Florida voters restored the voting rights of an estimated 1.5 million former felons. GOP policymakers are scrambling to undermine the new law.
Early Voting Starts In Florida
Early voters fill out their ballots as they cast their vote in the presidential election on the first day of early voting, at the Stephen P. Clark Government Center on Oct. 27, 2012 in Miami, Florida.

It's been a few months since voters in Florida easily approved a ballot measure called Amendment 4, which restored the voting rights of an estimated 1.5 million former felons. It was one of the biggest and most consequential steps forward for voting rights in the United States in decades.

Republicans in the Sunshine State didn't appear to be especially pleased with the change. For example, Gov. Ron DeSantis (R), a former far-right congressman, was accused of trying to "slow walk the implementation" of the voter-approved measure. Now, the GOP-controlled legislature is eyeing an important new change to the law, which would be a major step backwards. Politico reported this week:

A bill that would limit voting rights that ex-offenders gained under the ballot measure cleared its first stop in a Republican-controlled Florida House committee on a party-line vote Tuesday, and the president of the state Senate said he expects his chamber to draw up a companion measure.Democrats and others condemned the move, likening the legislation to a poll tax imposed on African-Americans during the Jim Crow era.

The debate is relatively straightforward: the Republican proposal would allow former felons to have their voting rights restored, as the new law demands, just so long as they first pay court costs and fines associated with their previous misdeeds. Those who don't pay -- or can't afford to pay -- wouldn't be able to register to vote.

Was this a condition in the voter-approved Amendment 4? No, but many GOP state policymakers believe it's a worthwhile addition.

Many Democrats and voting-rights advocates have labeled the Republican proposal a "poll tax," and it's easy to understand why.

Slate's Mark Joseph Stern summarized the problem nicely:

To understand why this provision is a poison pill, it's important to understand the system of "cash-register justice" practiced by Florida and many other states. To finance its criminal justice system, Florida imposes both fines and "user fees" on defendants upon conviction. Individuals may be fined up to $500,000 for their crime, then saddled with a mind-boggling array of administrative fees.Defendants must pay hundreds or thousands of dollars to fund court costs, "crime prevention" programs, and local jails. They must pay a fee to apply for a public defender, to receive medical treatment in prison, to reinstate a suspended driver's license, and to participate in drug abuse treatment. Those who receive probation must pay "surcharges" to fund their supervision or room-and-board at a halfway house, as well as electronic monitoring and urinalysis.
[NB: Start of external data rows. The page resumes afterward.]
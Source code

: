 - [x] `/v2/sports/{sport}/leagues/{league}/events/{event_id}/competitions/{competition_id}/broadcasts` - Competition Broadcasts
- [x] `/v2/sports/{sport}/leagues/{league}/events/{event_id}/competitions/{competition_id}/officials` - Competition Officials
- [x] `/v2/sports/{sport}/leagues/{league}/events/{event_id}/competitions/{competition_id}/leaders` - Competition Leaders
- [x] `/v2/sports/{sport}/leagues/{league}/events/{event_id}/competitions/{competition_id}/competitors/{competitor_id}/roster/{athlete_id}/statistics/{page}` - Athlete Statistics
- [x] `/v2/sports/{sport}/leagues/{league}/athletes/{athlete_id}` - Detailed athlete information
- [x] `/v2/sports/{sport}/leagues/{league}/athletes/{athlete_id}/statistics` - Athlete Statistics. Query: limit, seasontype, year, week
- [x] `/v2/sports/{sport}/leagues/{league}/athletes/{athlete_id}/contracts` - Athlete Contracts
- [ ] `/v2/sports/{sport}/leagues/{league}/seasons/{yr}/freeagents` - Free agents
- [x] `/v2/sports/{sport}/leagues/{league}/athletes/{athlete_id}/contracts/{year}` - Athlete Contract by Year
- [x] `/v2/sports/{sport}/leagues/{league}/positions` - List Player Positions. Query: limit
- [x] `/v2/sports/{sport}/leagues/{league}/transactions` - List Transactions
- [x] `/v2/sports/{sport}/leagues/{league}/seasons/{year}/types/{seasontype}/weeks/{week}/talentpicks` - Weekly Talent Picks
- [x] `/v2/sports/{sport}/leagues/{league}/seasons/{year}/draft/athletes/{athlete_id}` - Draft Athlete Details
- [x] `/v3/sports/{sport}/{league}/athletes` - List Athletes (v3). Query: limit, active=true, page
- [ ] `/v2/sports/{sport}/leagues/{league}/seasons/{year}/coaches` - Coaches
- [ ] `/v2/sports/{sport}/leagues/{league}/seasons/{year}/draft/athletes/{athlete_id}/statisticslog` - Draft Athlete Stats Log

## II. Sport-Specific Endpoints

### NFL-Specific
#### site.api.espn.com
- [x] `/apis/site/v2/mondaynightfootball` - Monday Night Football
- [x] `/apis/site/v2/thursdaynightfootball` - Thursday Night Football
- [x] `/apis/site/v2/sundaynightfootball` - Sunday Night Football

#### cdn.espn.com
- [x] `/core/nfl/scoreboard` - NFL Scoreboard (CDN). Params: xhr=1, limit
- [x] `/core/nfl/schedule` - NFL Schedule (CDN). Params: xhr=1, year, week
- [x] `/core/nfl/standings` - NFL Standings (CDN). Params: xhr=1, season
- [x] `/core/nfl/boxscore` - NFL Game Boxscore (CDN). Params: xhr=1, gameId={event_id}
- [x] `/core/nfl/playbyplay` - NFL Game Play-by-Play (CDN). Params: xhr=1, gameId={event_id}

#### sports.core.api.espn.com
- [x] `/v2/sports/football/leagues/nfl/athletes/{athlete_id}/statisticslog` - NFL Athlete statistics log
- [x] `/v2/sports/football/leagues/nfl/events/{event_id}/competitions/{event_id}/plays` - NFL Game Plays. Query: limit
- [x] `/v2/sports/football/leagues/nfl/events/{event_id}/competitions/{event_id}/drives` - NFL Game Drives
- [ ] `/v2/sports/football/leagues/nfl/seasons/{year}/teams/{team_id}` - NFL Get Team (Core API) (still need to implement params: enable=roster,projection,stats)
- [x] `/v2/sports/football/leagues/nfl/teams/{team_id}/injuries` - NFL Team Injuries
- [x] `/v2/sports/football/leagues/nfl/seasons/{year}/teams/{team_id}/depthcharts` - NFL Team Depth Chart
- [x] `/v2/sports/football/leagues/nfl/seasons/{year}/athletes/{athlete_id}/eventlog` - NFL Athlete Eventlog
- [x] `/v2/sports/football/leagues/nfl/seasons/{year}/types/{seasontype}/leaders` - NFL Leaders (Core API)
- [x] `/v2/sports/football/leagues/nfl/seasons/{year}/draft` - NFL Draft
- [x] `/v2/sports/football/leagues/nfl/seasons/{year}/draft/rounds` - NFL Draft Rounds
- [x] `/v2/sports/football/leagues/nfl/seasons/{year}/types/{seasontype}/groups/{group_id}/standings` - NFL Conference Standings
Most of the fees and fines are never paid in full, largely because former felons usually can't cover the costs. And that's where the new GOP proposal enters the picture: those who don't pay won't be eligible to vote, the voter-passed amendment notwithstanding.

The practical effects of this are likely to be extraordinary: Amendment 4 was expected to re-enfranchise 1.5 million Floridians, but the new state legislation will disenfranchise more than a third of them.

It's not yet a done deal -- we've only reached the stage at which the bill passed a state House committee -- but in Florida, the state House, the state Senate, the state Supreme Court, and the governor's office are all controlled by Republicans.